Boosts cognitive function and mood
Have you noticed that when you haven't eaten breakfast, you find it more difficult to concentrate, remember details or focus on specific tasks? This is because your brain has not received the essential energy from glucose that it needs to function and get going.

Multiple studies have proven that not having breakfast affects our mental performance, attention, memory and ability to concentrate, and this can make even simple tasks difficult to complete.

There is also nothing worse than being constantly aware that you are hungry, counting down the minutes until lunchtime - it doesn't make for a productive person, in the workplace, at school or at home!

According to Shake Up Your Wake up, eating breakfast can also improve our mood and lower stress levels. Studies in children have shown that breakfast can improve attainment, behaviour and has also been linked to improved grades (shakeupyourwakeup.com).

Furthermore, because eating in the morning balances blood sugars, it will prevent tired and cranky feelings, improving our overall mood for the day.

Untitled-3

What foods should we breakfast on?

Not only is it important that we eat breakfast regularly, but what we breakfast on is just as important.

A recent statistic showed that on average, British children under 10 years of age are currently consuming more than 50 per cent of their recommended daily allowance of sugar at breakfast time.

So many foods and drinks designed to be consumed in the morning contain alarmingly high amounts of the white stuff, in the form of sugary drinks, cereals and spreads, so be wary of these and check the labels.

Another worrying report, conducted by Change4Life, showed that many parents are unsure as to what actually makes up a healthy breakfast for their children - let alone for themselves!

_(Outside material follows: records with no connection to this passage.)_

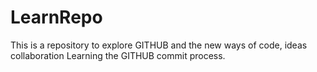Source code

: # LearnRepo
This is a repository to explore GITHUB and the new ways of code, ideas collaboration
Learning the GITHUB commit process. 
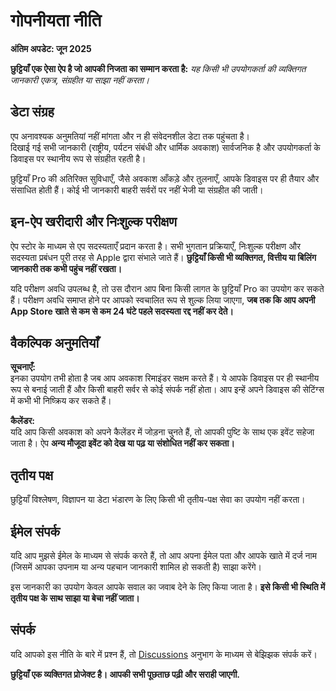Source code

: # गोपनीयता नीति  
  
**अंतिम अपडेट: जून 2025**  
  
**छुट्टियाँ एक ऐसा ऐप है जो आपकी निजता का सम्मान करता है:** *यह किसी भी उपयोगकर्ता की व्यक्तिगत जानकारी एकत्र, संग्रहीत या साझा नहीं करता।*  
  
## डेटा संग्रह  
  
एप अनावश्यक अनुमतियां नहीं मांगता और न ही संवेदनशील डेटा तक पहुंचता है।  
दिखाई गई सभी जानकारी (राष्ट्रीय, पर्यटन संबंधी और धार्मिक अवकाश) सार्वजनिक है और उपयोगकर्ता के डिवाइस पर स्थानीय रूप से संग्रहीत रहती है।  
  
छुट्टियाँ Pro की अतिरिक्त सुविधाएँ, जैसे अवकाश आँकड़े और तुलनाएँ, आपके डिवाइस पर ही तैयार और संसाधित होती हैं। कोई भी जानकारी बाहरी सर्वरों पर नहीं भेजी या संग्रहीत की जाती।  
  
## इन-ऐप खरीदारी और निःशुल्क परीक्षण  
  
ऐप स्टोर के माध्यम से एप सदस्यताएँ प्रदान करता है। सभी भुगतान प्रक्रियाएँ, निःशुल्क परीक्षण और सदस्यता प्रबंधन पूरी तरह से Apple द्वारा संभाले जाते हैं। **छुट्टियाँ किसी भी व्यक्तिगत, वित्तीय या बिलिंग जानकारी तक कभी पहुंच नहीं रखता।**  
  
यदि परीक्षण अवधि उपलब्ध है, तो उस दौरान आप बिना किसी लागत के छुट्टियाँ Pro का उपयोग कर सकते हैं। परीक्षण अवधि समाप्त होने पर आपको स्वचालित रूप से शुल्क लिया जाएगा, **जब तक कि आप अपनी App Store खाते से कम से कम 24 घंटे पहले सदस्यता रद्द नहीं कर देते।**  
  
## वैकल्पिक अनुमतियाँ  
  
**सूचनाएँ:**  
इनका उपयोग तभी होता है जब आप अवकाश रिमाइंडर सक्षम करते हैं। ये आपके डिवाइस पर ही स्थानीय रूप से बनाई जाती हैं और किसी बाहरी सर्वर से कोई संपर्क नहीं होता। आप इन्हें अपने डिवाइस की सेटिंग्स में कभी भी निष्क्रिय कर सकते हैं।  
  
**कैलेंडर:**  
यदि आप किसी अवकाश को अपने कैलेंडर में जोड़ना चुनते हैं, तो आपकी पुष्टि के साथ एक इवेंट सहेजा जाता है। ऐप **अन्य मौजूदा इवेंट को देख या पढ़ या संशोधित नहीं कर सकता।**  
  
## तृतीय पक्ष  
  
छुट्टियाँ विश्लेषण, विज्ञापन या डेटा भंडारण के लिए किसी भी तृतीय-पक्ष सेवा का उपयोग नहीं करता।  
  
## ईमेल संपर्क  
  
यदि आप मुझसे ईमेल के माध्यम से संपर्क करते हैं, तो आप अपना ईमेल पता और आपके खाते में दर्ज नाम (जिसमें आपका उपनाम या अन्य पहचान जानकारी शामिल हो सकती है) साझा करेंगे।  
  
इस जानकारी का उपयोग केवल आपके सवाल का जवाब देने के लिए किया जाता है। **इसे किसी भी स्थिति में तृतीय पक्ष के साथ साझा या बेचा नहीं जाता।**  
  
## संपर्क  
  
यदि आपको इस नीति के बारे में प्रश्न हैं, तो [Discussions](https://github.com/lucasditomase/feriados/discussions) अनुभाग के माध्यम से बेझिझक संपर्क करें।  
  
**छुट्टियाँ एक व्यक्तिगत प्रोजेक्ट है। आपकी सभी पूछताछ पढ़ी और सराही जाएगी.**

Specifically, 84 per cent of parents whose children were found to be consuming over 50 per cent of their daily recommended dose of sugar before school started, actually thought that their child's breakfast was healthy!

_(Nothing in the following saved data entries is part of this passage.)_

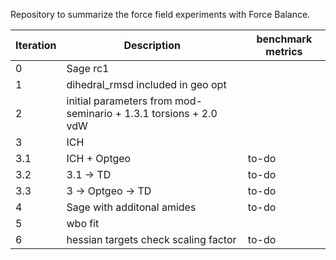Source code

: Repository to summarize the force field experiments with Force Balance.

| Iteration | Description                       | benchmark metrics |
| --------- |-----------------------------------| ----------------- | 
|    0      | Sage rc1                          |                   | 
|    1      | dihedral_rmsd included in geo opt |                   | 
|    2      | initial parameters from mod-seminario + 1.3.1 torsions + 2.0 vdW  |                   | 
|    3      | ICH ||
|    3.1    | ICH + Optgeo | to-do|
|    3.2    | 3.1 -> TD          |to-do|
|    3.3    | 3 -> Optgeo -> TD |to-do|
|    4      | Sage with additonal amides |to-do|
|    5      | wbo fit ||
|    6      | hessian targets check scaling factor|to-do|
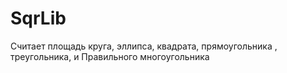 # SqrLib

Считает площадь круга, эллипса, квадрата, прямоугольника , треугольника, и Правильного многоугольника
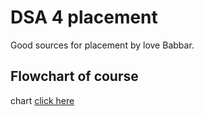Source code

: # DSA 4 placement

Good sources for placement by love Babbar.

## Flowchart of course

chart [click here](https://whimsical.com/dsa-4-placement-by-love-babbar-C7JX2fJ8hprv9ivEHkArjD)
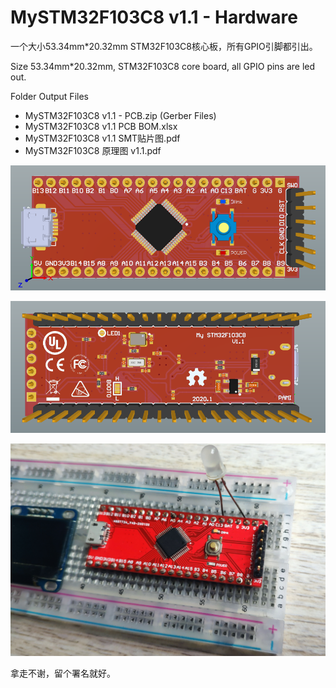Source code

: # MySTM32F103C8 v1.1 - Hardware

一个大小53.34mm*20.32mm STM32F103C8核心板，所有GPIO引脚都引出。

Size 53.34mm*20.32mm, STM32F103C8 core board, all GPIO pins are led out.



Folder  Output Files

- MySTM32F103C8 v1.1 - PCB.zip  (Gerber Files)
- MySTM32F103C8 v1.1 PCB BOM.xlsx
- MySTM32F103C8 v1.1 SMT贴片图.pdf
- MySTM32F103C8 原理图 v1.1.pdf

![PCB3DTop](Images/PCB3DTop.png)

![PCB3DBot](Images/PCB3DBot.png)

![1](Images/1.png)





拿走不谢，留个署名就好。
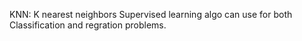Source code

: KNN:
K nearest neighbors 
Supervised learning algo can use for both Classification and regration problems.

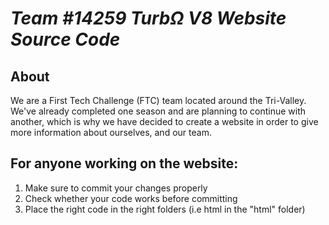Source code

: # _Team #14259 TurbΩ V8 Website Source Code_

## About

We are a First Tech Challenge (FTC) team located around the Tri-Valley. We've already completed one season and are planning to continue with another, which is why we have decided to create a website in order to give more information about ourselves, and our team. 

## For anyone working on the website:

1) Make sure to commit your changes properly
2) Check whether your code works before committing
3) Place the right code in the right folders (i.e html in the "html" folder)
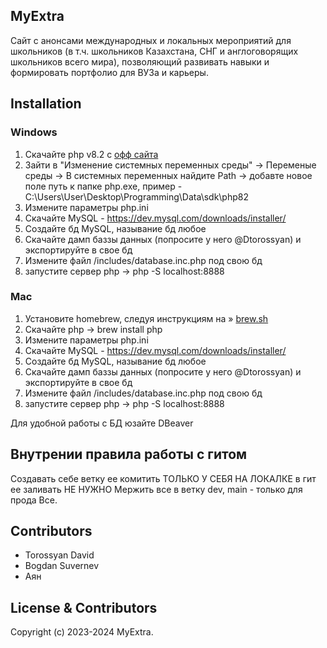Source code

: ## MyExtra
Сайт с анонсами международных и локальных мероприятий для школьников (в т.ч. школьников Казахстана, СНГ и англоговорящих школьников всего мира), позволяющий развивать навыки и формировать портфолио для ВУЗа и карьеры.

## Installation
### Windows
1. Скачайте php v8.2 c [офф сайта](https://www.php.net/downloads.php)
2. Зайти в "Изменение системных переменных среды" -> Переменые среды -> В системных переменных найдите Path -> добавте новое поле путь к папке php.exe, пример - C:\Users\User\Desktop\Programming\Data\sdk\php82
3. Измените параметры php.ini  
4. Скачайте MySQL - https://dev.mysql.com/downloads/installer/
5. Создайте бд MySQL, называние бд любое
6. Скачайте дамп баззы данных (попросите у него @Dtorossyan) и экспортируйте в свое бд
7. Измените файл /includes/database.inc.php под свою бд
8. запустите сервер php -> php -S localhost:8888

### Mac
1. Установите homebrew, следуя инструкциям на » [brew.sh](https://brew.sh/)
2. Cкачайте php -> brew install php
3. Измените параметры php.ini  
4. Скачайте MySQL - https://dev.mysql.com/downloads/installer/
5. Создайте бд MySQL, называние бд любое
6. Скачайте дамп баззы данных (попросите у него @Dtorossyan) и экспортируйте в свое бд
7. Измените файл /includes/database.inc.php под свою бд
8. запустите сервер php -> php -S localhost:8888

Для удобной работы с БД юзайте DBeaver

## Внутрении правила работы с гитом
Создавать себе ветку ее комитить ТОЛЬКО У СЕБЯ НА ЛОКАЛКЕ в гит ее заливать НЕ НУЖНО
Мержить все в ветку dev, main - только для прода
Все.

## Contributors

+ Torossyan David
+ Bogdan Suvernev
+ Аян

## License & Contributors
Copyright (c) 2023-2024 MyExtra.



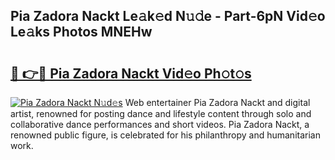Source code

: ## Pia Zadora Nackt Le𝚊k𝚎d N𝚞𝚍e - Part-6pN Vid𝚎o Le𝚊ks Photos MNEHw

# <h2><a href="http://fb18hq.evod.top/?m=Pia+Zadora+Nackt">🔗 👉🔴 Pia Zadora Nackt Vid𝚎o Ph𝚘t𝚘s</a></h2>

[![Pia Zadora Nackt N𝚞d𝚎s](https://i.imgur.com/8V9OHl7.gif)](http://fb18hq.evod.top/?m=Pia+Zadora+Nackt)
Web entertainer Pia Zadora Nackt and digital artist, renowned for posting dance and lifestyle content through solo and collaborative dance performances and short videos. Pia Zadora Nackt, a renowned public figure, is celebrated for his philanthropy and humanitarian work.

(sciencedirect.com) Opt for lower-sugar cereals or those with no-added sugar, like plain wholewheat cereal biscuits or plain porridge.

It is also recommended that breakfast is eaten within two hours of waking, providing calories in the range of 20-30 per cent of your guideline daily allowance (shakeupyourwakeup.com).

A healthy breakfast, according to health specialists (eatingwell.com), should consist of:

• Whole grains. For example, wholegrain rolls or bagels; hot or cold whole-grain (low-sugar) cereals.

 

 

• Protein. Examples include legumes and nuts.

• Fruits and vegetables. This may be fresh or frozen fruits and vegetables, 100 per cent juice drinks without added sugar, and fruit and vegetable smoothies.

There are lots of fortified vegan yoghurts and plant-milks that you can have with your breakfast, to ensure that you get a good dose of vitamins each morning. Look for those that are unsweetened, and have added nutrients like calcium and B12.

How can I make sure I eat breakfast?

Group of young people practicing yoga In the prayer position at gym, Concept of relaxation and meditation

Life can be busy, so there are some things we can do to make sure that we are eating a nutritious meal each morning. Try the following:

• Prepare your breakfast the night before - quick-to-make meals include overnight oats, pre-made granola pots with sliced fruit and batch-cooked healthy muffins.

This will mean that you can either eat when you wake, or grab-andgo - enjoying your brekkie on your commute or once you arrive at work.

• Set your alarm ten minutes earlier than usual, to make sure that you have the time to eat before you start the day or leave the house.

• Keep a selection of healthy and simple breakfast foods at work, to stop you from skipping or from buying an unhealthier option when the chance arises.

• Swap out time-wasting habits that you indulge in when you wake, like scrolling social media or checking emails. Use this time for breakfast, instead!